Storage Partitioned Joins
One of the most common query types in data warehouses is fact-to-dimension joins. In most cases, dimension tables are small enough to use broadcast joins, which avoids shuffling large fact tables. However, sometimes it is needed to join fact tables with each other. When joining two large datasets, broadcast joins are not an option. Since shuffling two large datasets is too costly, we will explain how storage-partitioned joins can optimize this computation.
Shuffle
To join two large datasets, Spark needs to bring related records together based on the join key(s). It does this by reading both tables, partitioning the datasets into equal chunks, and writing them to disk as intermediate data. In the next stage, Spark reads matching chunk IDs from both intermediate storage locations (local disk of executors) and joins the records. Grouping data like that is called shuffling, and spark uses the shuffling mechanism for joining datasets (e.g. Shuffle-SortMergeJoin, Shuffle-HashJoin).
Iceberg Bucketing
Iceberg supports creating bucketed tables.
CREATE TABLE table_a(
id INT,
name STRING,
...
)
USING iceberg
CLUSTERED BY (id)
INTO 256 BUCKETS;
or, equivalent:
CREATE TABLE table_a(
id INT,
name STRING,
...
)
USING iceberg
PARTITIONED BY(BUCKET(256, id));
In the example above Iceberg applies a hash function to the values of id column, modulus it with 256 , and stores the data as 256 buckets.
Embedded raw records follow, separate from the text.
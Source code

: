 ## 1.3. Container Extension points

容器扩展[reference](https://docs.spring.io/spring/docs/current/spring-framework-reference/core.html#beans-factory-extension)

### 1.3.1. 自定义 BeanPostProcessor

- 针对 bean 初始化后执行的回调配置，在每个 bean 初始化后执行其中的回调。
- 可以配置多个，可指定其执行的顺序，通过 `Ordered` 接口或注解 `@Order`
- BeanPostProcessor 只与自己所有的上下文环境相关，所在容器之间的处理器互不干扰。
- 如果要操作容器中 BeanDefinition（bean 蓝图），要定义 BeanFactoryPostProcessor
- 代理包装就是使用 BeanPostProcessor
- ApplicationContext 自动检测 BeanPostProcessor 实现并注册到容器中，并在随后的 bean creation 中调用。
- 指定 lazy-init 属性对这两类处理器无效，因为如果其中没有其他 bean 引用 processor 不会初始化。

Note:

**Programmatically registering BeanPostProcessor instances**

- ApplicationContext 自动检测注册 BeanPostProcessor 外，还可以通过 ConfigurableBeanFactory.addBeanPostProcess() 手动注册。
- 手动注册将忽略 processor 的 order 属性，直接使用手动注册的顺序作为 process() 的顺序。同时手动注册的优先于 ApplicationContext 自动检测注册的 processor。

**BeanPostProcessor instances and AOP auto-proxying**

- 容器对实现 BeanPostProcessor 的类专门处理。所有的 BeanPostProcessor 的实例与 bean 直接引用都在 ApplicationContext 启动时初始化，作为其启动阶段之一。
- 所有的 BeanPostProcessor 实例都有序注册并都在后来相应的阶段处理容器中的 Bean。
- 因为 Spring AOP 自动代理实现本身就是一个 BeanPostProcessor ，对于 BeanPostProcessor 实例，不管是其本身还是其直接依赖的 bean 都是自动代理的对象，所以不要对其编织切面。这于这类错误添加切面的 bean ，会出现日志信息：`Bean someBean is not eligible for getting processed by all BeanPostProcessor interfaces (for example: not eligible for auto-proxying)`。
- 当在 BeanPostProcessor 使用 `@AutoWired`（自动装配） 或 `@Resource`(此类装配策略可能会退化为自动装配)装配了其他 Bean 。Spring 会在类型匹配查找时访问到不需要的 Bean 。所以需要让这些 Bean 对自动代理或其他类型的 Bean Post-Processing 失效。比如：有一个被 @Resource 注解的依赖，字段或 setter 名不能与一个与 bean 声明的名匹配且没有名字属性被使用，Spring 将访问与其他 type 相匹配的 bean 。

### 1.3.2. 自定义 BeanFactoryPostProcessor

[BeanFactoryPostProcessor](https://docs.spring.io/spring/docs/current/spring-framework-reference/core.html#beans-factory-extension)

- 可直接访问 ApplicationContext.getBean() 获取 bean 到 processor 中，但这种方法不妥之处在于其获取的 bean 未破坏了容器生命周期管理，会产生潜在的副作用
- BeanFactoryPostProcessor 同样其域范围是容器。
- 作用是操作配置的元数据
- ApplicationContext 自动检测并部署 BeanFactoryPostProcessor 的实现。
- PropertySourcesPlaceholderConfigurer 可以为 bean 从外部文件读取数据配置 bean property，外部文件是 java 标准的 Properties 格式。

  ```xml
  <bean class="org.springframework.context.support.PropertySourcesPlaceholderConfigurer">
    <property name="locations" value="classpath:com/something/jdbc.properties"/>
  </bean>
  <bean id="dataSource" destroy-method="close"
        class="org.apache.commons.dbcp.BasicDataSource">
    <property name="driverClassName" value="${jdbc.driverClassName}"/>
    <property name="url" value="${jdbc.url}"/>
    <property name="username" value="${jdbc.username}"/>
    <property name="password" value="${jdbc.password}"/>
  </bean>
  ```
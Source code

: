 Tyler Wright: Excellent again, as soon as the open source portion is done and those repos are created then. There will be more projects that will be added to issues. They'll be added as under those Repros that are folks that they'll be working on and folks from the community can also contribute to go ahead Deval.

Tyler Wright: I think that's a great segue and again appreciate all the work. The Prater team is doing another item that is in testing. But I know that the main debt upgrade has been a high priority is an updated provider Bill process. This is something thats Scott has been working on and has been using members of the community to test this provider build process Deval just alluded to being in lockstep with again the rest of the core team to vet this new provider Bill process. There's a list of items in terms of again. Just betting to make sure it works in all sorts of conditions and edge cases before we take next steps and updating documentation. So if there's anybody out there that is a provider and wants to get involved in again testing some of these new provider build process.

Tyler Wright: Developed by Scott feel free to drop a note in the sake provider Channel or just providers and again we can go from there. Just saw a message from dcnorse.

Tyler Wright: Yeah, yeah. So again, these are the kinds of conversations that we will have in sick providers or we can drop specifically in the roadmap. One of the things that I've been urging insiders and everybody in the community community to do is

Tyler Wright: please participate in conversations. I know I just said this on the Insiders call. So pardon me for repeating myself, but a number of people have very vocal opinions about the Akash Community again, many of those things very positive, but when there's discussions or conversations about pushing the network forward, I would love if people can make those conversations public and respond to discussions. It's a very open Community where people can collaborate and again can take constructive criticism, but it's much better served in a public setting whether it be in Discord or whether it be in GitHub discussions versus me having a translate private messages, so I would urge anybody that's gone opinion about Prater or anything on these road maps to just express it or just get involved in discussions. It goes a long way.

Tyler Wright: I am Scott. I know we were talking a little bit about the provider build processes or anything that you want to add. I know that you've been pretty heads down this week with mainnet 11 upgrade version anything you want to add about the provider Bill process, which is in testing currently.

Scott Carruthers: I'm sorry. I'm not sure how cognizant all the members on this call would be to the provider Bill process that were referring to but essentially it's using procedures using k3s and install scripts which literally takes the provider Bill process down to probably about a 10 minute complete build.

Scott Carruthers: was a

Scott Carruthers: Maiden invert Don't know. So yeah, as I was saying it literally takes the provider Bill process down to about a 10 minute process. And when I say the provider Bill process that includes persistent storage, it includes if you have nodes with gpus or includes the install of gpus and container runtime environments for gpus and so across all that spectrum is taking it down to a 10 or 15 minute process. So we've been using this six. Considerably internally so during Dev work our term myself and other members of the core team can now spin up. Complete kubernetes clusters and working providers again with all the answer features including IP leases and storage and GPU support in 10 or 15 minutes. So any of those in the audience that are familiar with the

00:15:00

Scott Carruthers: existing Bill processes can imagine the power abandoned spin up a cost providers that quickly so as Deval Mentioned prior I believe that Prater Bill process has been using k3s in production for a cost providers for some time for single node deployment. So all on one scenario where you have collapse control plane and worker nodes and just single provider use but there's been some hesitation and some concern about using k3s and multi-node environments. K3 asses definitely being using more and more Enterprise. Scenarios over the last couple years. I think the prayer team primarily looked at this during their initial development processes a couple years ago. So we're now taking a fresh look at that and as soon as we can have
If another table is created like:
CREATE TABLE table_b(
id INT,
address STRING,
...
)
USING iceberg
CLUSTERED BY (id)
INTO 256 BUCKETS;
due to the number of buckets are the same (256), Iceberg ensures that the rows from table_a
and table_b
with the
same id
will be located in the same bucket number.
SPJ
Storage partitioned join (SPJ) in Spark enables shuffle-free joins by aligning table partitions on disk. Given that source tables are already bucketed Spark does not need to do the shuffle step described above, take advantage of the pre-bucketed tables on the storage.
SELECT
a.id,
a.name,
a.address
FROM table_a as a
JOIN table_b as b USING (id);
Taking advantage of the pre-bucketed table, and avoiding costly shuffle step can speed up the queries, as well as reduce resource (CPU, Memory, Disk, Network) usage significantly.
It is required to configure Spark and Iceberg engine accordingly to let the optimizer take advantage of the source bucketing.
// Is used to enable bucketing for V2 data sources. When turned on,
// Spark will recognize the specific distribution reported by a V2 data source (ex. Iceberg)
// through SupportsReportPartitioning, and will try to avoid shuffle if necessary.
SET spark.sql.sources.v2.bucketing.enabled=true;
// When true, co-locate scan tasks for the same partition in the same read split,
// used in Storage Partitioned Joins
SET `spark.sql.iceberg.planning.preserve-data-grouping`=true;
It is required tables on both side of the join clustered on the join keys to the same number of buckets to be able to use SPJ.